__Exercise description__:
Exact reproduction required: the lines below from the line with "for financial data)." to the line with "## Risk Management", both ends included, and no others.

─── Data for this task

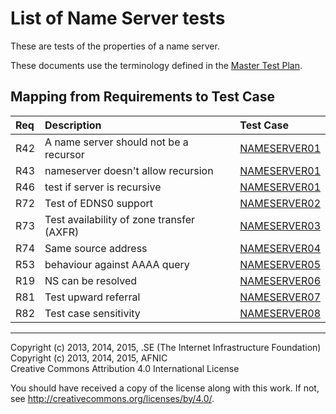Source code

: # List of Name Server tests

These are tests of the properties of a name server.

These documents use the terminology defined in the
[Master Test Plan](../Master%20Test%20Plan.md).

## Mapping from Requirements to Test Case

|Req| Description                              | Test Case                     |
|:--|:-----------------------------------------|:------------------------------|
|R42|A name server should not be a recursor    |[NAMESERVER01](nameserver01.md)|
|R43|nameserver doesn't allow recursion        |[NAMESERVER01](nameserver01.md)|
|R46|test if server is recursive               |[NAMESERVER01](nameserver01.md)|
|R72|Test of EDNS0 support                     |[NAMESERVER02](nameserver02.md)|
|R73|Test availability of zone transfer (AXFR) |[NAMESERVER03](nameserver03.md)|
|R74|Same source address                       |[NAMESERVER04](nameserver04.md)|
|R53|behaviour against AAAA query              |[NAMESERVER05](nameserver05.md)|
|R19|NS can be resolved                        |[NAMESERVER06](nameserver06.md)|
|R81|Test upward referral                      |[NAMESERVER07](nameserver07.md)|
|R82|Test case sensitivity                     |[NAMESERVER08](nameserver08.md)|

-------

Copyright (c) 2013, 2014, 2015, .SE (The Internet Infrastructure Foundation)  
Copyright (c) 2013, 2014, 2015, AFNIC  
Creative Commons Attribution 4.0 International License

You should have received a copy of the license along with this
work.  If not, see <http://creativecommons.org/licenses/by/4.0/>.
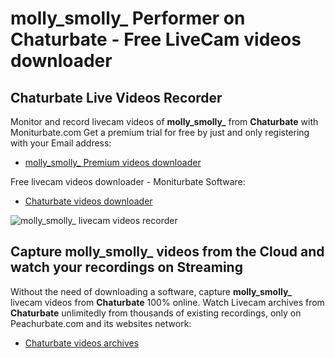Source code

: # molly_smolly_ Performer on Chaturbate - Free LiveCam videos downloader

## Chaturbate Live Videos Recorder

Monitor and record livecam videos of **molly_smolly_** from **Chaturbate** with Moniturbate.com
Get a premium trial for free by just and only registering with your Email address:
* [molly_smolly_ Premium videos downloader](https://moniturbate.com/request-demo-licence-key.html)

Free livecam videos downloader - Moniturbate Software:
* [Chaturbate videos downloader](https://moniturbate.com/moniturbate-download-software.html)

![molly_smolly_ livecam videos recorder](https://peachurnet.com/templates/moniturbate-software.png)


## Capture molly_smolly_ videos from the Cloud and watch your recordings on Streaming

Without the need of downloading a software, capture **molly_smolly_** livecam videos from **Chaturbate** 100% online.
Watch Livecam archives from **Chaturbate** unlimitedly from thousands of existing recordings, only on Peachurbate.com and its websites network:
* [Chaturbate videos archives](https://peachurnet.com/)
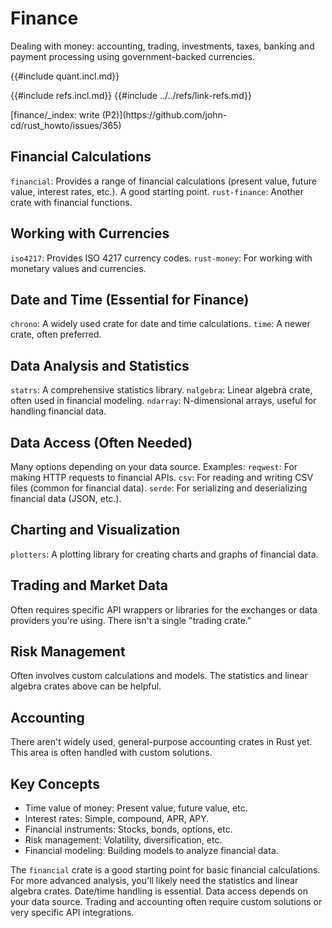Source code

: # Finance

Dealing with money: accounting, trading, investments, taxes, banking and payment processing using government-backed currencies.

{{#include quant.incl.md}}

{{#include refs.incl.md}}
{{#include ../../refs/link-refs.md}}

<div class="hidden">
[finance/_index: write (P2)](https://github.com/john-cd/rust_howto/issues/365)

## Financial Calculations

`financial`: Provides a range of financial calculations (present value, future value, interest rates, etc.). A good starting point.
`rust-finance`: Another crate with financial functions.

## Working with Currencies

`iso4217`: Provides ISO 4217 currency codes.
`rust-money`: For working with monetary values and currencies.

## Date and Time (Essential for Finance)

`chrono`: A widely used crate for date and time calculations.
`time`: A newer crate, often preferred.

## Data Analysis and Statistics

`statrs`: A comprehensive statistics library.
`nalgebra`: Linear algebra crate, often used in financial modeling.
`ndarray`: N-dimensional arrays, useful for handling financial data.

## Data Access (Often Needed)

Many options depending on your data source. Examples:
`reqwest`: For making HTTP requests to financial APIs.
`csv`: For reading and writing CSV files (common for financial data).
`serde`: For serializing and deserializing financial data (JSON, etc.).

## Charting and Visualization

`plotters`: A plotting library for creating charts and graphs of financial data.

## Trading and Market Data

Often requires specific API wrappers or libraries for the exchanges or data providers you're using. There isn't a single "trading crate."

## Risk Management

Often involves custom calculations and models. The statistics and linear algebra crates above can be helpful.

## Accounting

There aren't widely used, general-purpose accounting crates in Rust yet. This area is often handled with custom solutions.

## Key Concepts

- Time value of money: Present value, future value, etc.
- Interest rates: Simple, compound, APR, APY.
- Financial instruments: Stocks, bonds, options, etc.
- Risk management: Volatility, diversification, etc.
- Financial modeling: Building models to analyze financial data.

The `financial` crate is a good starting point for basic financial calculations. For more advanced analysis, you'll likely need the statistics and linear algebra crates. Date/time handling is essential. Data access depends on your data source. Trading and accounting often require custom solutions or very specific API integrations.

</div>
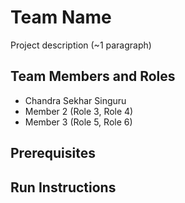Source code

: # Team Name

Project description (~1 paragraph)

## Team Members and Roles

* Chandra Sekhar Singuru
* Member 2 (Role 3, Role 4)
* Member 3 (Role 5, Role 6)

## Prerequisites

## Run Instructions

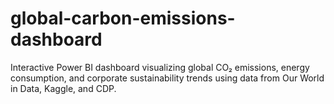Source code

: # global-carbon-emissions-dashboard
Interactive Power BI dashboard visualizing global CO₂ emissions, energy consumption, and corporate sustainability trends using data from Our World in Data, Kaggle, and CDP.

──────

__Task output__:
`csv`: For reading and writing CSV files (common for financial data).
`serde`: For serializing and deserializing financial data (JSON, etc.).

## Charting and Visualization

`plotters`: A plotting library for creating charts and graphs of financial data.

## Trading and Market Data

Often requires specific API wrappers or libraries for the exchanges or data providers you're using. There isn't a single "trading crate."

## Risk Management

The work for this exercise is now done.